--- INPUT DATA ---
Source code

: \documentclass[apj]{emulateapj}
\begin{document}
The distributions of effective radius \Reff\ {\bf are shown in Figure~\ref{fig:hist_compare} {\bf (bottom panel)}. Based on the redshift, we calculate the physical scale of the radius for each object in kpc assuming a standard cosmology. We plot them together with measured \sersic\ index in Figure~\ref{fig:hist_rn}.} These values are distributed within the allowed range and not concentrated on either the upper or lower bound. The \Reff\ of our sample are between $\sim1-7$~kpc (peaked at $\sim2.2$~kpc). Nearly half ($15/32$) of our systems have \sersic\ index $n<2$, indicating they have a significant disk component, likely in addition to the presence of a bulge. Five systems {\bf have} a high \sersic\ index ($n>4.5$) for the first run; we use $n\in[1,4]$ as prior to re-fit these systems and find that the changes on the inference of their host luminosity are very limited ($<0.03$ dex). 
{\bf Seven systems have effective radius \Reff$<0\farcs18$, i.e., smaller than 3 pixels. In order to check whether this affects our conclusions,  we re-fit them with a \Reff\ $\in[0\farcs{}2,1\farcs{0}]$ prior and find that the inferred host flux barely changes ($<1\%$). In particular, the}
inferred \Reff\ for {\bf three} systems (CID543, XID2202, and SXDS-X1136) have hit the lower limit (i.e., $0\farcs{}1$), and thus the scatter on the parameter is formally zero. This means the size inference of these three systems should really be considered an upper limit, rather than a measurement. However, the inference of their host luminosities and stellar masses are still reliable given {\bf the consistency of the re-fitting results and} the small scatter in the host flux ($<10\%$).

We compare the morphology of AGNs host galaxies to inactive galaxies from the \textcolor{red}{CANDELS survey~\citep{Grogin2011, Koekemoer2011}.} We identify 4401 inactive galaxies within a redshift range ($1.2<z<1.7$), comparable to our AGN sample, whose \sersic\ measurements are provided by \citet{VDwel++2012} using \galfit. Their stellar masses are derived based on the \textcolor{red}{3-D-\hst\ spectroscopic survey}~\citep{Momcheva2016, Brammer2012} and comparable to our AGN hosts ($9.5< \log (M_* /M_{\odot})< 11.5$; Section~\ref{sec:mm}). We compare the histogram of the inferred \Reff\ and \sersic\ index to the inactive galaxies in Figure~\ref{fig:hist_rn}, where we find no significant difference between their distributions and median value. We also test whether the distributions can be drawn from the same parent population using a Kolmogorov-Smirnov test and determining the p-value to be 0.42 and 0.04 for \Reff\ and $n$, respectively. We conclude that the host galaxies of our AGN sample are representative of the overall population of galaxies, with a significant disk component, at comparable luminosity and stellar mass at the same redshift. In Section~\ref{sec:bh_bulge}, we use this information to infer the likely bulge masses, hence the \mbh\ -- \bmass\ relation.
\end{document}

--- WHAT THE TASK REQUIRES ---
Some lines in the data above hold the string "than". Find and copy each of them.

--- RESULT ---
{\bf Seven systems have effective radius \Reff$<0\farcs18$, i.e., smaller than 3 pixels. In order to check whether this affects our conclusions,  we re-fit them with a \Reff\ $\in[0\farcs{}2,1\farcs{0}]$ prior and find that the inferred host flux barely changes ($<1\%$). In particular, the}
inferred \Reff\ for {\bf three} systems (CID543, XID2202, and SXDS-X1136) have hit the lower limit (i.e., $0\farcs{}1$), and thus the scatter on the parameter is formally zero. This means the size inference of these three systems should really be considered an upper limit, rather than a measurement. However, the inference of their host luminosities and stellar masses are still reliable given {\bf the consistency of the re-fitting results and} the small scatter in the host flux ($<10\%$).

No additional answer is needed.